It is located in the province of Western Finland and is part of the Southern Ostrobothnia region, 280 miles NW of Helsinki and on the main railway from Helsinki to Oulu. The municipality has a population of 8,080 (2003) and covers an area of 486.13 km² of which 2.32 km² is water. The population density is 16.6 inhabitants per km².
Knife making is a traditional industry in Kauhava, and many Finns recognize the name of this small town because of knives made there. At one time, as many as five different knife-making enterprises were underway in the town... today there is only one knife manufacturer- Iisakki Järvenpää OY, which has been making knives in Kauhava since 1879, but several individual custom knife makers like Antti Rannanjärvi, Harri Merimaa, Matti Koski, Mika Heikkilä and the last but not the least Altti Kankaanpää.

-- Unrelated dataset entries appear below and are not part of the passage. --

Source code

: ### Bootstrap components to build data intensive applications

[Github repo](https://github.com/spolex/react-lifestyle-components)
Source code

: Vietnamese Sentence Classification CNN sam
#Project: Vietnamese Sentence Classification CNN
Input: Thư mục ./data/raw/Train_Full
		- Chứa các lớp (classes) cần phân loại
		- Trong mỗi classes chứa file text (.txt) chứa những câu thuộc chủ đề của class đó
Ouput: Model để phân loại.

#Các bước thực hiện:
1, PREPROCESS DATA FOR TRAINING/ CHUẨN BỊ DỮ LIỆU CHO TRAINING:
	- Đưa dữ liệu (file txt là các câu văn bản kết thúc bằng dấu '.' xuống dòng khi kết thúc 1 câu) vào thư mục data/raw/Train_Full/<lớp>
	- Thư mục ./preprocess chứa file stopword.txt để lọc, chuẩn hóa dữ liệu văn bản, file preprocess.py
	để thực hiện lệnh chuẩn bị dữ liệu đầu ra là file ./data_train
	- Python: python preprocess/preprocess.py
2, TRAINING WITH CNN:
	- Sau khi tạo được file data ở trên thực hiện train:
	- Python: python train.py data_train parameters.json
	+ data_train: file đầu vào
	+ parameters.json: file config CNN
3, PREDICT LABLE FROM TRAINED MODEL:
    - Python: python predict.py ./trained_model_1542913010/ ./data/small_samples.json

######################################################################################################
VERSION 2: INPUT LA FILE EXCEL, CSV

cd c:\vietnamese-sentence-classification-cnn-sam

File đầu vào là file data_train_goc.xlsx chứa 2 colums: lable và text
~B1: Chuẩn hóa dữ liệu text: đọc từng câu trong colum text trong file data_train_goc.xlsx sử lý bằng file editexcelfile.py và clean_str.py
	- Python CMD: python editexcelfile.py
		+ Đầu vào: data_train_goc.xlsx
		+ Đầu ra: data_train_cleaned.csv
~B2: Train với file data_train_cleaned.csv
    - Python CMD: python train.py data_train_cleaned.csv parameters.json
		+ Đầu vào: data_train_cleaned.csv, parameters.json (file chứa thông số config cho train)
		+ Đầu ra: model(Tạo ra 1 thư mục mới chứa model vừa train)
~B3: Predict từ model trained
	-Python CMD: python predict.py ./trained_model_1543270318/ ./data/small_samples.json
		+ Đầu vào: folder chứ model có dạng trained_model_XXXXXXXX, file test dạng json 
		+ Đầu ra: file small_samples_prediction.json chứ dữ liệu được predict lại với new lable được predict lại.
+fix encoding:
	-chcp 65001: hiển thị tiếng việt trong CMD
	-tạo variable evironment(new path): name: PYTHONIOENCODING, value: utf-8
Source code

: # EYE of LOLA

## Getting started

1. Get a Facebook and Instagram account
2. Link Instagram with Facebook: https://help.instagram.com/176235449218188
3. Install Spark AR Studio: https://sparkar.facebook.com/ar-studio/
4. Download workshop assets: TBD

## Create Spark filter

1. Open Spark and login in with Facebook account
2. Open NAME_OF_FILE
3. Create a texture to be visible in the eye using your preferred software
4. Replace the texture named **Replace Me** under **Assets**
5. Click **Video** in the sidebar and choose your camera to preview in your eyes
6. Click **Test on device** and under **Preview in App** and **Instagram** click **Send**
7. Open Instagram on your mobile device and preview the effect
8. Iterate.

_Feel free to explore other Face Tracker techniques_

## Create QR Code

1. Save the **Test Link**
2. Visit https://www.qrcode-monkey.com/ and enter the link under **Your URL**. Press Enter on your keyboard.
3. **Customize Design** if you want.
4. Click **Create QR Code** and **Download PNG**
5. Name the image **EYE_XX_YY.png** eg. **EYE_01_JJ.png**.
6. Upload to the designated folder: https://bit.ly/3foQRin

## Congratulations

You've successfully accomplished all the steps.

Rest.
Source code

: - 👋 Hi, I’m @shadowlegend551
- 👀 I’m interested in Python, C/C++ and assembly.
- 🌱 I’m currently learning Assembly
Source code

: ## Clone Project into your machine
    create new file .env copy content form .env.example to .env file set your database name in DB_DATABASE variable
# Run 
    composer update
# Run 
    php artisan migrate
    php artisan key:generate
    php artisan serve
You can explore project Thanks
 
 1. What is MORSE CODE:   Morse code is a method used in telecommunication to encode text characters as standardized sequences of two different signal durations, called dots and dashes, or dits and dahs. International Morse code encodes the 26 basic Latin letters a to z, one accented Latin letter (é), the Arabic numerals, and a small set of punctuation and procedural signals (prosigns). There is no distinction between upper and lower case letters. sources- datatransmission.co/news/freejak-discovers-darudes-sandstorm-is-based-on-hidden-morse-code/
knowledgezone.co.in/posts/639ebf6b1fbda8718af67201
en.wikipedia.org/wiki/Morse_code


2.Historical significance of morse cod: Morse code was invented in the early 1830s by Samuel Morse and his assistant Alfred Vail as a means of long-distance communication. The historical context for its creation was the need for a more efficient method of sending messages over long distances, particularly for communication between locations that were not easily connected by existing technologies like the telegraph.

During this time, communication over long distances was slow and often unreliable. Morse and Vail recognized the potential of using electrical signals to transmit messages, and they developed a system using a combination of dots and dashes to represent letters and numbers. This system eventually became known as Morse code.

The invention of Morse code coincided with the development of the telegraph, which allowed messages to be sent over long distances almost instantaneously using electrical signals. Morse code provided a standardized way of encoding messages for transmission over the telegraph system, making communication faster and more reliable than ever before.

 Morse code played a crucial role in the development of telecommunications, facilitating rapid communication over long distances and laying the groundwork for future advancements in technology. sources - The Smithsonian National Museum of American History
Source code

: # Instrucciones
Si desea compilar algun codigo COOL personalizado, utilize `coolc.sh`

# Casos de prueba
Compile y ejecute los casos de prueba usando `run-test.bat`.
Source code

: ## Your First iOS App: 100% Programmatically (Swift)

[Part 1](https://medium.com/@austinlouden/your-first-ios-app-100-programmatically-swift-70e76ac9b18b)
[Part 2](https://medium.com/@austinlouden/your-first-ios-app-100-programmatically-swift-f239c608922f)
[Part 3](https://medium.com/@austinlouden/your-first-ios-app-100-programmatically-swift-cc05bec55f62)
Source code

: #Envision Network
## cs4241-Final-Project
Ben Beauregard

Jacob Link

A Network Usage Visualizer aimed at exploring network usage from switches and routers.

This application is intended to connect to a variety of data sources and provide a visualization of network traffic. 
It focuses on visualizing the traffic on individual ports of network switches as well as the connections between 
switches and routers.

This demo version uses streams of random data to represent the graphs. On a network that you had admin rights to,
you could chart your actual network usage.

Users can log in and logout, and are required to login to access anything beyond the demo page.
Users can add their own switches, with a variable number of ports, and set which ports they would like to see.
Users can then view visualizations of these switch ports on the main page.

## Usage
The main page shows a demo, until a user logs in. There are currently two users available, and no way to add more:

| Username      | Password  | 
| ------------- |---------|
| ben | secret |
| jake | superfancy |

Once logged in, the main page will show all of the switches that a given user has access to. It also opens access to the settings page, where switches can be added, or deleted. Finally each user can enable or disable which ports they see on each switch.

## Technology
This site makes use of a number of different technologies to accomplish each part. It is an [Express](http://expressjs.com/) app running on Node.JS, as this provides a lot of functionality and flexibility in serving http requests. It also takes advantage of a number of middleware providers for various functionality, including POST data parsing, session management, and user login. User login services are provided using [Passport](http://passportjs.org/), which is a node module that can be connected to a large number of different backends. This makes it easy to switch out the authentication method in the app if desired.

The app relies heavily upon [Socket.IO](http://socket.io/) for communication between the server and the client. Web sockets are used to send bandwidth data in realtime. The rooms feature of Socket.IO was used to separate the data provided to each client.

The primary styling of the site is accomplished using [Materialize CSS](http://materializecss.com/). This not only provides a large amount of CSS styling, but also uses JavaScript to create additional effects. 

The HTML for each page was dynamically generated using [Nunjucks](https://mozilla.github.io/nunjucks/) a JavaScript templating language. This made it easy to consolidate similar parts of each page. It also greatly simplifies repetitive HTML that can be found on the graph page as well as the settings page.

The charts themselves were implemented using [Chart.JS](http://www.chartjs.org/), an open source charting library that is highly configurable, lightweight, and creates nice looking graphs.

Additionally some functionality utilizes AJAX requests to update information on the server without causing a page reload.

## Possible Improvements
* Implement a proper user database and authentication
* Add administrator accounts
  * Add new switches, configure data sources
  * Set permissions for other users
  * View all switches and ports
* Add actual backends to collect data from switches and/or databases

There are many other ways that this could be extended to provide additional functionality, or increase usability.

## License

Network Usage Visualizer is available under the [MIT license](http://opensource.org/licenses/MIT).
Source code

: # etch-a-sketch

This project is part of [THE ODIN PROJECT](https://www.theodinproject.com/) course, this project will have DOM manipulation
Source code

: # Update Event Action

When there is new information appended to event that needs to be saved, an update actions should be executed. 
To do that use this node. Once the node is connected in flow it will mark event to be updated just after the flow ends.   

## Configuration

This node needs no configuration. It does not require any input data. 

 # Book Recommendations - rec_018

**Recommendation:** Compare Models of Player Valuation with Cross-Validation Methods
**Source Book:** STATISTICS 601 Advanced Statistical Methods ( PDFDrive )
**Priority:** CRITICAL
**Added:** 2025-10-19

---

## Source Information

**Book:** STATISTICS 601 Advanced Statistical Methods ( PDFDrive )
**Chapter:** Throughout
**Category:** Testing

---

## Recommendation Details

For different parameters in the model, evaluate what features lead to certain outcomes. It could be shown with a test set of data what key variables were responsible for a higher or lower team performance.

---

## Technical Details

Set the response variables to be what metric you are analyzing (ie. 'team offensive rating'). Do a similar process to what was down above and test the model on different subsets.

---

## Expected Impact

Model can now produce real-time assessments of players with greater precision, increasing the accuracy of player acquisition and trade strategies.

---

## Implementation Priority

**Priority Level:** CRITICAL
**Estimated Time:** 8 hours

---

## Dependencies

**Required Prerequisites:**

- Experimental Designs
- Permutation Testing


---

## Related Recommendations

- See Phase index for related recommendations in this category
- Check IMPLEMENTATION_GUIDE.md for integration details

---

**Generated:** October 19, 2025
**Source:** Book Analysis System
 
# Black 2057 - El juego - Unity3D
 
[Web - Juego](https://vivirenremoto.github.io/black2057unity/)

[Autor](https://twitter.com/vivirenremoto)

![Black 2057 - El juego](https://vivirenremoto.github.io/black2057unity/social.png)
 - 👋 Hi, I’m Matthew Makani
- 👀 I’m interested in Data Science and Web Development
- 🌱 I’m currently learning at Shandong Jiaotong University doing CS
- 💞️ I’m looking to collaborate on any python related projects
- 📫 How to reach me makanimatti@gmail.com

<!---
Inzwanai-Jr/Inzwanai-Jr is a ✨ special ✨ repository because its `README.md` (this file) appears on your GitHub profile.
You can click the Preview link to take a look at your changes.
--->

Puukko (one of the styles of Finnish knife) made in Kauhava are sometimes referred to as being in the Ostrobothnian style.
Each June sees the Kauhava International Knife Festival, lasting a couple of (very sunny) days and including knife exhibitions, knife making and knife throwing.
As with many Finnish localities, there are museums in Kauhava (Kauhava-Seura). One in the center of town features both the knife making tradition as well as the local textiles, which are striking. An out-of-place fishing lure is one interesting feature of this museum. Another museum on the outskirts of Kauhava features the 19th century home and farm of Iisakin Jussi. It provides an accurate view of late 19th century life in Western Finland. The Iisakin Jussi House in not open during the winter months.
The surrounding country is flat and well suited to agriculture, alternating between fields and forests. The town probably takes its name from the small river which passes through it.
Kauhava is also the home of the Finnish Air Force Academy.